One of the more important aspect in image processing is to view the image after it is processed. To achieve this opencv provides a cv2.imshow() function to display image in a window. We use cv2.waitKey() after imshow as it is a keyboard binding function which takes milliseconds as arguments. This function waits for any keyboard event for the specified milliseconds. If zero is passed then it waits indefinitely until a key is pressed. On running the code below the screenshot of the window will look like this,

cv2.imshow("Image", image)
cv2.waitKey(0)
Original Image

Resize the image

Resizing images plays an important role in image processing. It is necessary when there is need to increase or decrease the total number of pixels. Increasing size might be used when you need to fit the image to the screen and we often use decreasing pixels as it is faster to process on lesser pixels. More often in deep leaning applications, we use resizing to match the size of the network.

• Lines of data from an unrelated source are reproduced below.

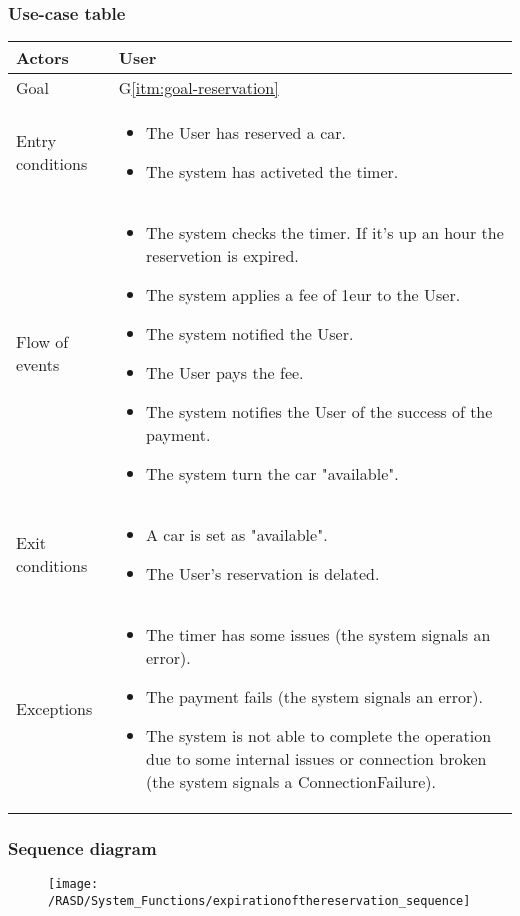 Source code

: \subsubsection{Use-case table}
\begin{center}
  \begin{tabular}{ l | p{10cm} }
    \hline
    Actors & User\\ \hline
    Goal & G\ref{itm:goal-reservation}\\ \hline
    Entry conditions & \begin{itemize}
			\item The User has reserved a car.
			\item The system has activeted the timer.
\end{itemize}  \\ \hline
    Flow of events &
\begin{itemize}
\item The system checks the timer. If it's up an hour the reservetion is expired.
\item The system applies a fee of 1eur to the User.
\item The system notified the User.
\item The User pays the fee.
\item The system notifies the User of the success of the payment.
\item The system turn the car "available".
\end{itemize} \\ \hline
    Exit conditions &
\begin{itemize}
	\item A car is set as "available".
	\item The User's reservation is delated.
\end{itemize}  \\ \hline
  Exceptions & 
\begin{itemize}
\item The timer has some issues (the system signals an error).
\item The payment fails (the system signals an error).
\item The system is not able to complete the operation due to some internal issues or connection broken (the system signals a ConnectionFailure).
\end{itemize} 
\\ \hline
  \end{tabular}
\end{center}


\newpage
\subsubsection{Sequence diagram}
\begin{figure}[!ht]
  \centering
  \vspace{0.2cm}
  \texttt{[image: /RASD/System\_Functions/expirationofthereservation\_sequence]}\\
  \vspace{0.1cm}
  \label{fig:expirationofthereservation_sequence} 
\end{figure}

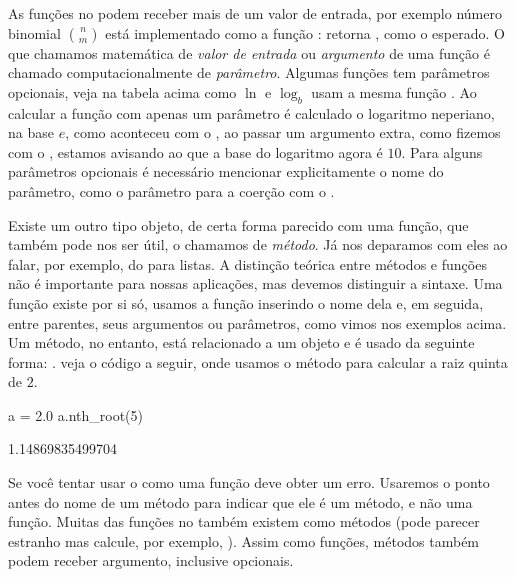 As funções no \sage podem receber mais de um valor de entrada,
por exemplo número binomial ${n\choose m}$ está implementado
como a função :  retorna
, como o esperado. O que chamamos matemática de \emph{valor de
entrada} ou \emph{argumento} de uma função é chamado computacionalmente
de \emph{parâmetro}. Algumas funções tem parâmetros
opcionais, veja na tabela acima como $\ln$ e $\log_b$ 
usam a mesma função . Ao calcular a função  com
apenas um parâmetro é calculado o logaritmo neperiano, na base
$e$, como aconteceu com o , ao passar um argumento
extra, como fizemos com o , estamos
avisando ao \sage que a base do logaritmo agora é $10$. Para
alguns parâmetros opcionais é necessário mencionar explicitamente
o nome do parâmetro, como o parâmetro  para a coerção
com o .

Existe um outro tipo objeto, de certa forma parecido com
uma função, que também pode nos ser útil, o
chamamos de \emph{método}. Já nos deparamos
com eles ao falar, por exemplo, do  para listas.
A distinção teórica entre métodos e funções não é
importante para nossas aplicações, mas devemos distinguir a
sintaxe. Uma função existe por si só, usamos a função
inserindo o nome dela e, em seguida, entre parentes, 
seus argumentos ou parâmetros, como vimos nos exemplos
acima. Um método, no entanto, está relacionado a um
objeto e é usado da seguinte forma: .
veja o código a seguir, onde usamos o método 
para calcular a raiz quinta de $2$.
\begin{sageinput}
a = 2.0
a.nth_root(5)
\end{sageinput}
\begin{sageoutput}
1.14869835499704
\end{sageoutput}
Se você tentar usar o  como uma função deve obter um erro.
Usaremos o ponto antes do nome de um método para indicar que ele é
um método, e não uma função. Muitas das funções no \sage também
existem como métodos (pode parecer estranho mas calcule, por exemplo, ).
Assim como funções, métodos também podem receber argumento, inclusive opcionais.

In order to resize the image we use cv2.resize which takes parameters such as image and new width and height of image and outputs resized image

resized_im = cv2.resize(image, (128, 128))
cv2.imshow("resized", resized_im)
cv2.waitKey(0)
Resized Image to 128 by 128

Grayscale the image

Grayscale images are a monochrome 2D images with pixel values ranging from 0 to 255 for a 8 bit image. In order to change image from color to grayscale we use cv2.cvtColor() which is used to convert any image from one color space to another. It takes two arguments, source image and color space. Please note that opencv follows the BGR ordering rather than RGB because few years ago when opencv was developed the standard was BGR ordering.

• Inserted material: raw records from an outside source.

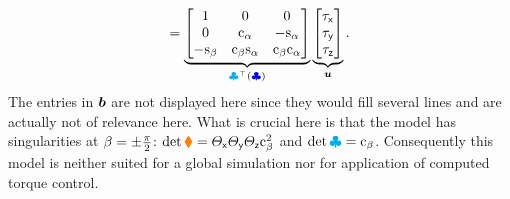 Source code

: \begin{multline}
 = \underbrace{\begin{bmatrix}
  1 & 0 & 0 \\
  0 & \crol & -\srol \\
  -\spit & \cpit \srol & \cpit \crol
 \end{bmatrix}}_{\kinBasisMat^\top(\genCoord)}
 \underbrace{\begin{bmatrix} \taux \\ \tauy \\ \tauz \end{bmatrix}}_{\sysInput}.
\end{multline}
The entries in $\sysForce$ are not displayed here since they would fill several lines and are actually not of relevance here.
What is crucial here is that the model has singularities at $\pit=\pm\tfrac{\pi}{2}$: $\det\sysInertiaMat = \Jx\Jy\Jz\cpit^2$ and $\det\kinBasisMat = \cpit$.
Consequently this model is neither suited for a global simulation nor for application of computed torque control.

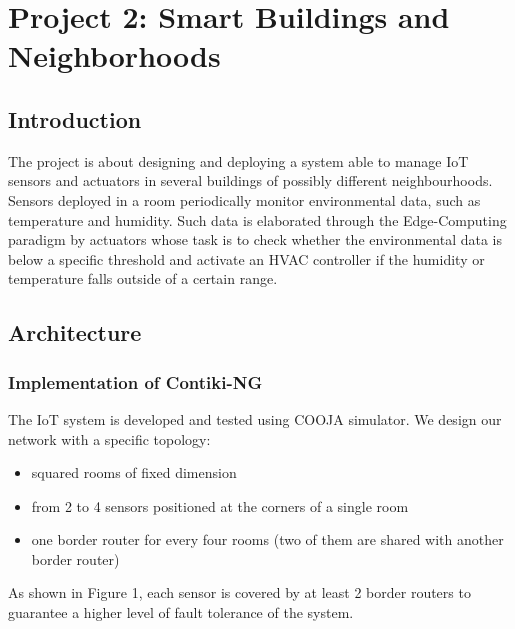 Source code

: \documentclass{article}
\begin{document}
\pagebreak

\section{Project 2: Smart Buildings and Neighborhoods}
\subsection{Introduction}
The project is about designing and deploying a system able to manage IoT sensors and actuators in several buildings of possibly different neighbourhoods. Sensors deployed in a room periodically monitor environmental data, such as temperature and humidity. Such data is elaborated through the Edge-Computing paradigm by actuators whose task is to check whether the environmental data is below a specific threshold and activate an HVAC controller if the humidity or temperature falls outside of a certain range. 


\subsection{Architecture}
\subsubsection{Implementation of Contiki-NG}
The IoT system is developed and tested using COOJA simulator. We design our network with a specific topology:
\begin{itemize}
    \item squared rooms of fixed dimension
    \item from 2 to 4 sensors positioned at the corners of a single room 
    \item one border router for every four rooms (two of them are shared with another border router)
\end{itemize}
As shown in Figure 1, each sensor is covered by at least 2 border routers to guarantee a higher level of fault tolerance of the system.
\end{document}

gray_im = cv2.cvtColor(image, cv2.COLOR_BGR2GRAY)
cv2.imshow("Gray", gray_im)
cv2.waitKey(0)
Grayscale Image

Image rotation

Image rotation is a common image processing technique with its applications in matching, alignment and other image based algorithms. More importantly it is used as data augmentation technique when there is less data available. It is one of the geometric operation performed on images that is by rotating the image at an arbitrary angle. We use cv2.rotate() method to rotate a 2D array in multiples of 90 degrees.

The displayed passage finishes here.